Modifications of the non-linear parameters of the heart rate variability related to the mental arithmetic test.

Short Comunications

Modifications of the non-linear parameters of the heart rate variability related to the mental arithmetic test.

 

Elys María Pedraza-Rodríguez1*
Carlos Rafael Almira-Gómez2
Sergio Cortina Reyna3
David de J. Bueno-Revilla4
Erislandis López-Galán4
Miguel E. Sánchez-Hechavarría5

1 University of Medical Sciences of Villa Clara. Cuba.
2 University of Medical Sciences of Holguín. Cuba.
3 University of Medical Sciences of Santiago de Cuba. Cuba.
4 University of Medical Sciences of Santiago de Cuba. Laboratory of Basic Biomedical Sciences. Cuba.
5 Catholic University of the Most Holy Conception. Faculty of Medicine. Basic Sciences Department. Chile.

 

*Author for correspondence. E-mail: elysmaria98@gmail.com

 


ABSTRACT

Introduction: The autonomic nervous system has been related to an increase in heart rate, blood pressure and cardiac output in situations of stress.
Objective: To determine the modifications that the non-linear parameters undergo in the autonomic cardiovascular regulation of the heart rate variability subjected to mental stress through the mental arithmetic test.
Method: A non-observational quasi-experimental study of before-after type without control group was conducted in the Biomedical Basic Sciences Laboratory at Medical school 1, University of Santiago de Cuba, from March 2016 to August 2018. A group of 10 Medical Students constituted the population and sample.
Results: Statistically significant differences between means were found in Heart rate values (p = 0.000), SD1 (p = 0.002), SD2/SD1rate (p = 0.000), Sample Entropy (p = 0.026), Short-term fluctuations α 1 (p = 0.000), Correlation Dimension (p = 0.020), Max line length (p = 0.017), Recurrence rate (p = 0.007), Determinism (p = 0.003), Multiscale Entropy minimum(p = 0.001), Multiscale Entropy maximum(p = 0.000) and Multiscale Entropy Average (p = 0.001).
Conclusions: The non-linear parameters in the cardiovascular autonomic regulation of Heart rate, SD1, SD2/SD1 rate, Sample Entropy, Short-term fluctuations α 1, Correlation Dimension, Max line length, Recurrence rate, Determinism, Multiscale Entropy Minimum, Multiscale Entropy Maximum and Multiscale Entropy Average experienced variations in patients subjected to mental stress through the arithmetic calculation test.

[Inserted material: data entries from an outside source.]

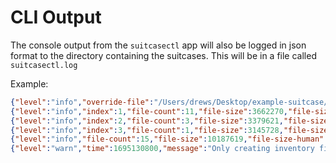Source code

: # CLI Output

The console output from the `suitcasectl` app will also be logged in json
format to the directory containing the suitcases. This will be in a file called
`suitcasectl.log`

Example:

```json
{"level":"info","override-file":"/Users/drews/Desktop/example-suitcase/suitcasectl.yaml","time":1695130800,"message":"Found user overrides, using them"}
{"level":"info","index":1,"file-count":11,"file-size":3662270,"file-size-human":"3.7 MB","time":1695130800,"message":"🧳 suitcase archive created"}
{"level":"info","index":2,"file-count":3,"file-size":3379621,"file-size-human":"3.4 MB","time":1695130800,"message":"🧳 suitcase archive created"}
{"level":"info","index":3,"file-count":1,"file-size":3145728,"file-size-human":"3.1 MB","time":1695130800,"message":"🧳 suitcase archive created"}
{"level":"info","file-count":15,"file-size":10187619,"file-size-human":"10 MB","time":1695130800,"message":"🧳 total suitcase archives"}
{"level":"warn","time":1695130800,"message":"Only creating inventory file, no suitcase archives"}
```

Key words: mental stress, heart rate variability, non-linear parameters, mental arithmetic test.


 

 

INTRODUCTION


The Heart Rate Variability (HRV) is the variation of the heartbeat frequency during a defined time interval, never greater than 24 hours in an analysis of consecutive circadian periods. Its changes and variations are controlled by the autonomic nervous system.1

Traditionally, heart rate (HR) has been considered as a product of emotional response to stress, but the interval between beats is a marker of the capacity to regulate internal and external demands. The intervals are not constant, but they differ from beat to beat: basically a higher HRV indicates better general health. In essence, the multitude of ways in which different physiological mechanisms modulate each other's state, makes that the study of one aspect in isolation limits our understanding.2

The stress levels to which university students are subjected can be considered as high, so that anxiety levels before stressful situations should be lower in the order in which tolerance to such situations can be acquired as they are continually exposed to them.

In the last two decades, interventions based on cardiac coherence practice have been used to treat a variety of pain and anxiety-related conditions. As well, cardiac coherence helps to maintain parasympathetic cardiac modulation in stressful conditions.3

The determination of the HRV parameters that undergo modifications during exposure to mental stress would imply the possible use of this as a tool to evaluate the response capacity of certain individuals in extreme situations.

Some studies have been done to assess the effect of mental stress on HRV as well, mainly observing the variability during the examination time for healthy university students. Under a mental stressor, the autonomic nervous system balance of the organism is disrupted, leading to an increase in the sympathetic activity and a decrease in the vagal activity of the heart. In examination conditions, students present lower beat-beat variability compared to normal non-academic situations, and subsequently present the highest HR during the examination.4

Then it can be considered that a mental stressor could cause variations in the modulation of cardiac activity by the autonomic nervous system, which thanks to the techniques of digital collection of the electrical activity registers of the heart can be stored and analyzed by experts in the topic.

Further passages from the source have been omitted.